1. Variational teaching is based on the variational theory, and the variation of the topic should be carried out around the unchangeable essence. The purpose of variation is to let students discover and summarize the general principles (laws) of solving problems through several examples. Therefore, when doing variation, we should first clarify the nature of the problem, and then change the non-essential attributes around the nature of the problem to highlight the essential attributes of the problem and highlight the general principles of this kind of problem.

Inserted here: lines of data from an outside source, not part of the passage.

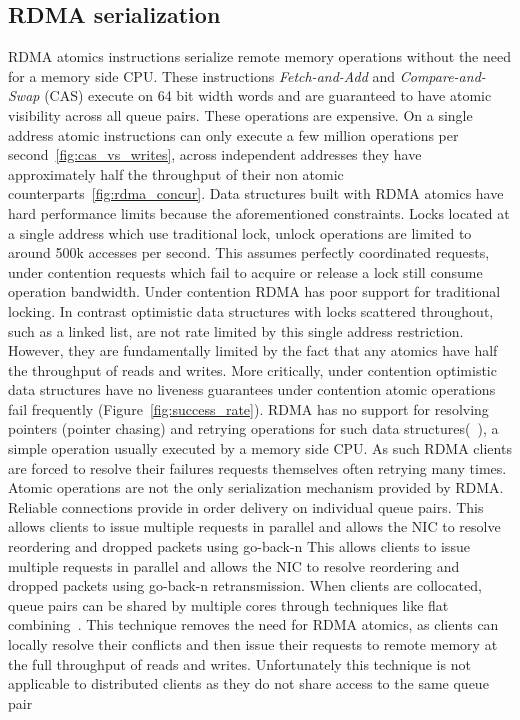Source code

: \subsection{RDMA serialization} RDMA atomics instructions
serialize remote memory operations without the need for a
memory side CPU. These instructions \textit{Fetch-and-Add}
and \textit{Compare-and-Swap} (CAS) execute on 64 bit width
words and are guaranteed to have atomic visibility across
all queue pairs. These operations are expensive. On a single
address atomic instructions can only execute a few million
operations per second~\ref{fig:cas_vs_writes}, across
independent addresses they have approximately half the
throughput of their non atomic
counterparts~\ref{fig:rdma_concur}. 
Data structures built with RDMA atomics have hard
performance limits because the aforementioned constraints.
Locks located at a single address which use traditional
lock, unlock operations are limited to around 500k accesses
per second. This assumes perfectly coordinated requests,
under contention requests which fail to acquire or release a
lock still consume operation bandwidth.
Under contention RDMA has poor support for traditional
locking. In contrast optimistic data structures with locks
scattered throughout, such as a linked list, are not rate
limited by this single address restriction.  However, they
are fundamentally limited by the fact that any atomics have
half the throughput of reads and writes. More critically,
under contention optimistic data structures have no liveness
guarantees under contention atomic operations fail
frequently (Figure~\ref{fig:success_rate}).  RDMA has no
support for resolving pointers (pointer chasing) and
retrying operations for such data structures(~\cite{rma}), a
simple operation usually executed by a memory side CPU. As
such RDMA clients are forced to resolve their failures
requests themselves often retrying many times.
Atomic operations are not the only serialization mechanism
provided by RDMA. Reliable connections provide in order
delivery on individual queue pairs. This allows clients to
issue multiple requests in parallel and allows the NIC to
resolve reordering and dropped packets using go-back-n This
allows clients to issue multiple requests in parallel and
allows the NIC to resolve reordering and dropped packets
using go-back-n retransmission. When clients are collocated,
queue pairs can be shared by multiple cores through
techniques like flat combining~\cite{flock,sherman}. This
technique removes the need for RDMA atomics, as clients can
locally resolve their conflicts and then issue their
requests to remote memory at the full throughput of reads
and writes. Unfortunately this technique is not applicable
to distributed clients as they do not share access to the
same queue pair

Second, repetition helps to improve the memory strength of students' mathematical knowledge. Variations are carried out under the condition that the essence is unchanged, that is to say, students use the same thinking method to solve such problems. Therefore, it is a repetitive thinking activity for students to use the same principle to solve problems repeatedly. The research of cognitive psychology shows that repetition can enhance students' memory of knowledge and increase the memory intensity in long-term memory, that is, the traces of memory are large, which makes it easy for students to extract the information that needs to be transferred from long-term memory when answering other questions, thus improving their ability to analyze and solve problems.

Thirdly, variation helps students at different levels to discover and summarize the general laws of mastering problems. Differences among students exist objectively, and different students have different abilities to solve problems and summarize. Therefore, when changing the topic, we should make the topic have a certain gradient, that is, gradually change from simple to complex, so that students at different levels can analyze and discover the general laws.